By prioritizing mobile-friendly sites over their desktop-friendly counterparts, Google is effectively telling us that content is now secondary. Who cares if there are better, more accurate results out there? These results look better on your phone, so these are the ones we’re going to show you first. Will this result in a better user experience? Maybe. Will it result in a bigger potential share of the rapidly growing mobile advertising market for Google? Absolutely, unequivocally yes.
The question isn’t why would Google apply the same philosophy to ads, but why wouldn’t it?
Testing an algorithmic transition of this magnitude on organic results first makes a lot of sense. After all, with $50 billion riding on its advertising business, Google probably doesn’t want to slap its advertisers around as hard – at least for now. They’re paying guests, after all, not lucky winners who’ve risen to the top for free, right?
However, we’re already seeing the first stages of the coming paid search Mobilegeddon, with sightings of “mobile-friendly” tags alongside PPC ads, as The SEM Post reported this morning.
Image via Search Engine Land
As you can see, the “mobile-friendly” tag is appearing alongside the top two organic search results, but it’s also being displayed next to an ad.
Before long, I predict that Google will start giving more weight to mobile optimization as part of its Ad Rank formula.
How the Google Mobile Update Will Shape Ad Rank
We already know that the Ad Rank formula has been tweaked to prioritize ads that make better use of Google’s features. Remember when Google started awarding “bonus points” for the use of ad extensions? It didn’t take long before these “bonus points” found their way into the Ad Rank formula.

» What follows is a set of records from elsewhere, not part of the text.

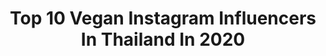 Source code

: ---
title: Top 10 Vegan Instagram Influencers In Thailand In 2020
description: >-
  Find top vegan Instagram influencers in Thailand in 2020. Most popular hashtags: #vegan #food #thaifood #plantbased.
platform: Instagram
profiles:
  - username: "jeena_adcharaporn"
    fullname: >-
      Jeena Adcharaporn
    location: "Thailand"
    followers: 30991
    engagement: 97
    commentsToLikes: 0.025732
    avatar: "https://scontent-amt2-1.cdninstagram.com/v/t51.2885-19/s320x320/88918712_2563906003878502_763653156688101376_n.jpg?_nc_ht=scontent-amt2-1.cdninstagram.com&_nc_ohc=VYyiD-BMaKwAX9x19QW&oh=bbf6345a5f02bf050c63e0f97122bbbc&oe=5EB5483D"
    verified: false
    hashtags: "#biscuitthecorgi, #beautylegend2020, #missthailand2013, #gorgeous"
  - username: "mymeatlessmeals"
    fullname: >-
      Vegan Food Tales by a Thai 🌱🇹🇭
    location: "Thailand"
    followers: 88332
    engagement: 240
    commentsToLikes: 0.032354
    avatar: "https://scontent-lhr8-1.cdninstagram.com/v/t51.2885-19/s320x320/43913712_302696823669056_1041777736785330176_n.jpg?_nc_ht=scontent-lhr8-1.cdninstagram.com&_nc_ohc=p2CdQdgtDwMAX_cd9NL&oh=16f4275c55f37ec0a0c00f7fab782551&oe=5EBC07CD"
    verified: false
    hashtags: "#plantbased, #vegancooking, #veganrecipes, #kimchi"
  - username: "popcorndouce"
    fullname: >-
      Pop Corn
    location: "Thailand"
    followers: 19685
    engagement: 380
    commentsToLikes: 0.024391
    avatar: "https://scontent-lhr8-1.cdninstagram.com/v/t51.2885-19/s320x320/83239682_495941794656676_3681978117427036160_n.jpg?_nc_ht=scontent-lhr8-1.cdninstagram.com&_nc_ohc=aYXF7161ne0AX_w1Dpo&oh=f1d0fb936e426a484609a82829e1e60b&oe=5EBBB68D"
    verified: false
    hashtags: "#cats, #jungle, #doggo, #aerialdance"
  - username: "pang.saifon"
    fullname: >-
      Pang HealthyRoutine
    location: "Thailand"
    followers: 27394
    engagement: 111
    commentsToLikes: 0.031547
    avatar: "https://scontent-ams4-1.cdninstagram.com/v/t51.2885-19/s320x320/50229701_338601323657052_3023388755676364800_n.jpg?_nc_ht=scontent-ams4-1.cdninstagram.com&_nc_ohc=ln_tZBbx9PAAX-ktiV3&oh=d3593dc262f6c74d976308806030f3c6&oe=5E9B24AC"
    verified: false
    hashtags: "#veganwrap, #valentines, #restaurant, #fitnessgirl"
  - username: "tayastarling"
    fullname: >-
      Taya Rogers
    location: "Thailand"
    followers: 362884
    engagement: 94
    commentsToLikes: 0.007285
    avatar: "https://scontent-ams4-1.cdninstagram.com/v/t51.2885-19/s320x320/60138563_325132948163509_8916083705399738368_n.jpg?_nc_ht=scontent-ams4-1.cdninstagram.com&_nc_ohc=6KKBmDP8md4AX-U5oF9&oh=ed389cf90f683eb49051d10d471986a1&oe=5EB2ACF7"
    verified: true
    hashtags: "#nationalmargaritaday, #classpasscrew, #runbkk, #istayhomefor"
  - username: "whanpavarisa"
    fullname: >-
      whanpavarisa
    location: "Thailand"
    followers: 413657
    engagement: 43
    commentsToLikes: 0.003570
    avatar: "https://scontent-ams4-1.cdninstagram.com/v/t51.2885-19/s320x320/23279442_1588335077855987_7958675442888605696_n.jpg?_nc_ht=scontent-ams4-1.cdninstagram.com&_nc_ohc=wGeAt8kowlQAX_2einD&oh=e0757748049ab9f53b5c297bbbbeb15e&oe=5EB29F72"
    verified: false
    hashtags: "#postingpic, #img112, #labelgiquegourmande, #swipeleft"
  - username: "iankittichai"
    fullname: >-
      Pongtawat Chalermkittichai
    location: "Thailand"
    followers: 211130
    engagement: 88
    commentsToLikes: 0.003481
    avatar: "https://scontent-ams4-1.cdninstagram.com/v/t51.2885-19/s320x320/51045596_152469072321471_1846252569052053504_n.jpg?_nc_ht=scontent-ams4-1.cdninstagram.com&_nc_ohc=6bGpNco2y7YAX_1TCrH&oh=e77547a856a8833206a6ee12fc033632&oe=5EB3EE1D"
    verified: false
    hashtags: "#issaya, #travelling, #asias50best, #namsaahbottlingtrust"
  - username: "film_chatdao"
    fullname: >-
      ⭐️ F I L M    C H A T D A O ⭐️
    location: "Thailand"
    followers: 164384
    engagement: 117
    commentsToLikes: 0.008454
    avatar: "https://scontent-amt2-1.cdninstagram.com/v/t51.2885-19/s320x320/49769327_848759342133091_7038861312587202560_n.jpg?_nc_ht=scontent-amt2-1.cdninstagram.com&_nc_ohc=2lS_I3GMUKYAX-YRFG9&oh=fd7e9f265865b94173552116fd343e42&oe=5EB50FD2"
    verified: true
    hashtags: "#americaneagleth, #stayhomewith7hd, #tagforlife, #food"
  - username: "ice_athichanan"
    fullname: >-
      Athichanan Srisevok
    location: "Thailand"
    followers: 273073
    engagement: 48
    commentsToLikes: 0.004868
    avatar: "https://scontent-ams4-1.cdninstagram.com/v/t51.2885-19/s320x320/69744414_937996919875286_3838520209258315776_n.jpg?_nc_ht=scontent-ams4-1.cdninstagram.com&_nc_ohc=RaUA1M9h4N4AX_t-wvQ&oh=40c2643b28eead3d4c55a2966af5942e&oe=5EB48214"
    verified: true
    hashtags: "#brunobrowniecrisp, #brunohealthysnack, #coconutbrowniecrisp, #healthysnack"
--- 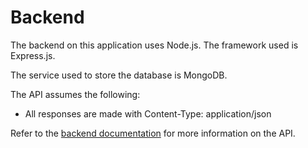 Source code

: # Backend
The backend on this application uses Node.js. The framework used is Express.js.

The service used to store the database is MongoDB.

The API assumes the following:
- All responses are made with Content-Type: application/json

Refer to the [backend documentation](documentation/README.md) for more information on the API.
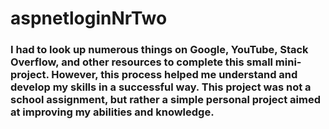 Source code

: # aspnetloginNrTwo

### I had to look up numerous things on Google, YouTube, Stack Overflow, and other resources to complete this small mini-project. However, this process helped me understand and develop my skills in a successful way. This project was not a school assignment, but rather a simple personal project aimed at improving my abilities and knowledge.
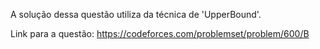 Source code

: A solução dessa questão utiliza da técnica de 'UpperBound'.

Link para a questão:
https://codeforces.com/problemset/problem/600/B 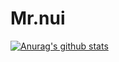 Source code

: # Mr.nui

[![Anurag's github stats](https://github-readme-stats.vercel.app/api?username=Mr.nui)](https://github.com/anuraghazra/github-readme-stats)
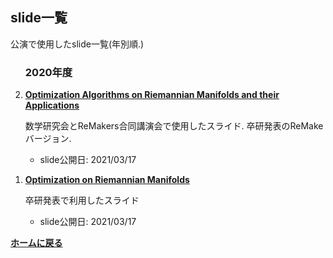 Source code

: <script type="text/x-mathjax-config">
MathJax.Hub.Config({
  tex2jax: {
    inlineMath: [['$','$'], ['\\(','\\)']],
    processEscapes: true
  },
  CommonHTML: { matchFontHeight: false },
  displayAlign: "left",
  displayIndent: "2em"
});
</script>
<script async src="https://cdnjs.cloudflare.com/ajax/libs/mathjax/2.7.0/MathJax.js?config=TeX-AMS_CHTML"></script>


## **slide一覧**
公演で使用したslide一覧(年別順.) 

<ol reversed>

<h3>2020年度</h3>
<li><p><strong><a href="/slides/20210315_RUMS_ReMakers.pdf">Optimization Algorithms on Riemannian Manifolds and their Applications</a></strong></p>

  <p>数学研究会とReMakers合同講演会で使用したスライド. 卒研発表のReMakeバージョン.</p>

  <ul>
    <li>slide公開日: 2021/03/17 </li>
  </ul>
</li>
<li><p><strong><a href="/slides/20210128_Graduation.pdf">Optimization on Riemannian Manifolds</a></strong></p>

  <p>卒研発表で利用したスライド</p>

  <ul>
    <li>slide公開日: 2021/03/17 </li>
  </ul>
</li>

</ol>

**[ホームに戻る](/index)** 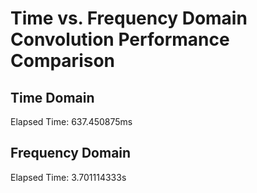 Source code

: # Time vs. Frequency Domain Convolution Performance Comparison
## Time Domain
Elapsed Time: 637.450875ms
## Frequency Domain
Elapsed Time: 3.701114333s
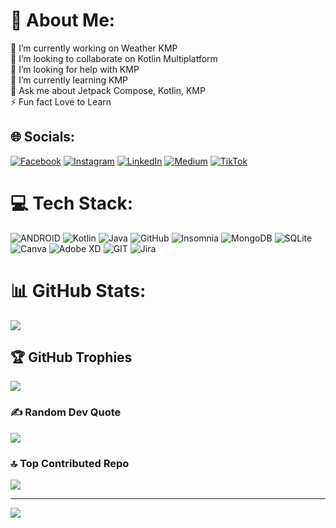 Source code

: # 💫 About Me:
🔭 I’m currently working on Weather KMP<br>👯 I’m looking to collaborate on Kotlin Multiplatform<br>🤝 I’m looking for help with KMP<br>🌱 I’m currently learning KMP<br>💬 Ask me about Jetpack Compose, Kotlin, KMP<br>⚡ Fun fact Love to Learn


## 🌐 Socials:
[![Facebook](https://img.shields.io/badge/Facebook-%231877F2.svg?logo=Facebook&logoColor=white)](https://facebook.com/https://www.facebook.com/profile.php?id=100011306797930) [![Instagram](https://img.shields.io/badge/Instagram-%23E4405F.svg?logo=Instagram&logoColor=white)](https://instagram.com/https://www.instagram.com/khubaibkhan_dev) [![LinkedIn](https://img.shields.io/badge/LinkedIn-%230077B5.svg?logo=linkedin&logoColor=white)](https://linkedin.com/in/https://www.linkedin.com/in/khubaib-khan-bb06b9234/) [![Medium](https://img.shields.io/badge/Medium-12100E?logo=medium&logoColor=white)](https://medium.com/@https://medium.com/@khubaibkhan-4) [![TikTok](https://img.shields.io/badge/TikTok-%23000000.svg?logo=TikTok&logoColor=white)](https://tiktok.com/@khubaibkhan_4) 

# 💻 Tech Stack:
![ANDROID](https://img.shields.io/badge/android-%2320232a.svg?style=for-the-badge&logo=android&logoColor=%a4c639) ![Kotlin](https://img.shields.io/badge/kotlin-%230095D5.svg?style=for-the-badge&logo=kotlin&logoColor=white) ![Java](https://img.shields.io/badge/java-%23ED8B00.svg?style=for-the-badge&logo=java&logoColor=white) ![GitHub](https://img.shields.io/badge/GitHub-%23121011.svg?style=for-the-badge&logo=github&logoColor=white) ![Insomnia](https://img.shields.io/badge/Insomnia-black?style=for-the-badge&logo=insomnia&logoColor=5849BE) ![MongoDB](https://img.shields.io/badge/MongoDB-%234ea94b.svg?style=for-the-badge&logo=mongodb&logoColor=white) ![SQLite](https://img.shields.io/badge/sqlite-%2307405e.svg?style=for-the-badge&logo=sqlite&logoColor=white) ![Canva](https://img.shields.io/badge/Canva-%2300C4CC.svg?style=for-the-badge&logo=Canva&logoColor=white) ![Adobe XD](https://img.shields.io/badge/Adobe%20XD-470137?style=for-the-badge&logo=Adobe%20XD&logoColor=#FF61F6) ![GIT](https://img.shields.io/badge/Git-fc6d26?style=for-the-badge&logo=git&logoColor=white) ![Jira](https://img.shields.io/badge/jira-%230A0FFF.svg?style=for-the-badge&logo=jira&logoColor=white)
# 📊 GitHub Stats:
![](https://github-readme-streak-stats.herokuapp.com/?user=KhubaibKhan4&theme=vue-dark&hide_border=false)<br/>


## 🏆 GitHub Trophies
![](https://github-profile-trophy.vercel.app/?username=KhubaibKhan4&theme=radical&no-frame=false&no-bg=true&margin-w=4)

### ✍️ Random Dev Quote
![](https://quotes-github-readme.vercel.app/api?type=horizontal&theme=radical)

### 🔝 Top Contributed Repo
![](https://github-contributor-stats.vercel.app/api?username=KhubaibKhan4&limit=5&theme=tokyonight&combine_all_yearly_contributions=true)

---
[![](https://visitcount.itsvg.in/api?id=KhubaibKhan4&icon=0&color=1)](https://visitcount.itsvg.in)

<!-- Proudly created with GPRM ( https://gprm.itsvg.in ) -->
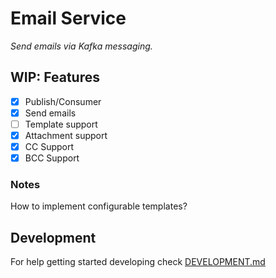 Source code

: # Email Service

_Send emails via Kafka messaging._

## WIP: Features

- [x] Publish/Consumer
- [x] Send emails
- [ ] Template support
- [x] Attachment support
- [x] CC Support
- [x] BCC Support

### Notes

How to implement configurable templates?

## Development

For help getting started developing check [DEVELOPMENT.md](DEVELOPMENT.md)
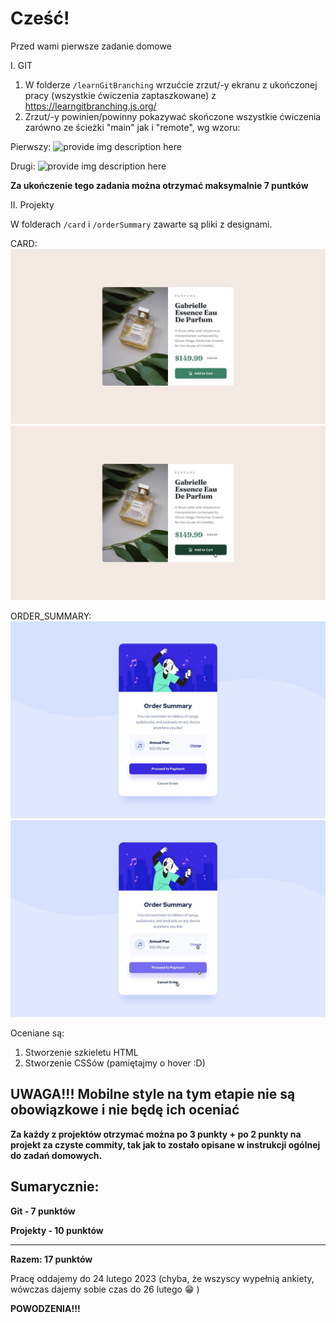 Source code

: #

# Cześć!

Przed wami pierwsze zadanie domowe

I. GIT

1. W folderze `/learnGitBranching` wrzućcie zrzut/-y ekranu z ukończonej pracy (wszystkie ćwiczenia zaptaszkowane) z https://learngitbranching.js.org/
2. Zrzut/-y powinien/powinny pokazywać skończone wszystkie ćwiczenia zarówno ze ścieżki "main" jak i "remote", wg wzoru:

Pierwszy:
![provide img description here](https://github.com/infoshareacademy/jfdzr11-homeworks/blob/main/homework-01/learnGitBranching/example.png)

Drugi:
![provide img description here](https://github.com/infoshareacademy/jfdzr11-homeworks/blob/main/homework-01/learnGitBranching/exampleRemote.png)

**Za ukończenie tego zadania można otrzymać maksymalnie 7 puntków**

II. Projekty

W folderach `/card` i `/orderSummary` zawarte są pliki z designami.

CARD:
![provide img description here](./card/design/desktop-design.jpg)
![provide img description here](./card/design/active-states.jpg)

ORDER_SUMMARY:
![provide img description here](./orderSummary/design/desktop-design.jpg)
![provide img description here](./orderSummary/design/active-states.jpg)

Oceniane są:

1. Stworzenie szkieletu HTML
2. Stworzenie CSSów (pamiętajmy o hover :D)

## UWAGA!!! Mobilne style na tym etapie nie są obowiązkowe i nie będę ich oceniać

**Za każdy z projektów otrzymać można po 3 punkty + po 2 punkty na projekt za czyste commity, tak jak to zostało opisane w instrukcji ogólnej do zadań domowych.**

## **Sumarycznie**:

**Git - 7 punktów**

**Projekty - 10 punktów**

---

**Razem: 17 punktów**

Pracę oddajemy do 24 lutego 2023 (chyba, że wszyscy wypełnią ankiety, wówczas dajemy sobie czas do 26 lutego 😁 )

**POWODZENIA!!!**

Ad Rank used to be calculated as bid multiplied by Quality Score, or (bid * QS = Ad Rank). It then became bid multiplied by Quality Score, plus the bonus points from ad extensions, or (bid * QS + ad extension bonus points = Ad Rank). Now, it seems as though Google is about to start throwing mobile-friendliness into the equation.
Obviously Google is reluctant to specify exactly how Quality Score is calculated. However, Google has admitted in the past that how an ad displays across several types of device is at least one factor it takes into consideration when calculating Quality Score. It’s hardly inconceivable that the weight given to an ad’s mobile-friendliness could be amplified in the future, given Google’s forceful push toward a much more mobile Web.
Brace Yourselves: PPC #Moblegeddon is Coming!
Although webmasters may still be determining the extent of the damage their sites suffered in today’s Google mobile update, it’s time we started preparing for the next onslaught. To me, there is no doubt whatsoever that Google will apply this same philosophy to its paid results – the only question is when.
This doesn’t necessarily have to be the apocalyptic event many believed today’s Mobilegeddon update would be. After all, you don’t have to overhaul an entire site to ensure that ads are deemed mobile-friendly, since this has to be determined by the accompanying landing pages.
It should, however, serve as a warning. Several sites have already reported significant drops in traffic as a result of today’s update, and the storm could be even more severe for advertisers who fail to take appropriate action.